The Brexit countdown has started. By triggering Article 50, May has started the clock to our exit of the European Union. In just two years, she hopes to negotiate an exit deal, set up a new free trade deal with the EU and start the slow process of negotiating free trade deals with the rest of the world.

The Conservative government has a mountain of a task ahead of them. The consequences of failing are significant. In the case of the UK grocery sector, the consequences could be devastating.

This is because UK membership of the EU affects almost every aspect of the food chain and almost everyone involved in the food and drink sector. It therefore stands that leaving the EU without a deal will hit the sector incredibly hard.

Arguably, the most significant impact will be the hike in the cost of food. Difficult cost pressures will come from three different directions.

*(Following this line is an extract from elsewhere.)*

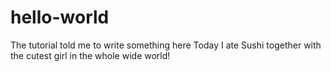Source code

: # hello-world
The tutorial told me to write something here
Today I ate Sushi together with the cutest girl in the whole wide world!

Firstly, as soon as the UK leaves the EU Customs Union, trade will be subject to tariffs. This is not, as some Brexiteers have argued, a choice. WTO rules require that a minimum tariff is applied unless there is a Free Trade Agreement in place. For agricultural goods, the tariffs are a staggering 22.3%. This is important, because the UK still consumes far more than it produces. Our deficit in food trade with the EU, for example, is currently €23.3bn.

Secondly, even beyond the tariffs, there will be increased transaction costs on imports. At present, food and drink products are traded across borders with no forms or checks. Once we leave the EU, products will have to go through customs checks. These checks require payment. This is especially worrying for food manufacturers with highly integrated supply chains, sourcing raw materials in one member state, processing them in another, and then selling them in the UK. Irish meat, for instance, will face now have to face costly Animal Health Certificates at each crossing into the UK. The delays and costs caused by these checks will impact on quality, cost and delivery time for grocery sellers.

Thirdly, the fall in the value of the pound is driving up costs for manufacturers, and in turn for those who sell food. Businesses – and especially small and medium sized businesses – have already experienced 20% price increases in imported raw materials since the referendum, with further increases expected.

If May fails to secure what is looking like mission impossible, then most, if not all, food and drinks manufacturers and sellers will see substantial cost increases. In some cases, these cost increases will be fatal for the business. This issue alone shows the vital need for the Government to be held to account over its Brexit negotiations.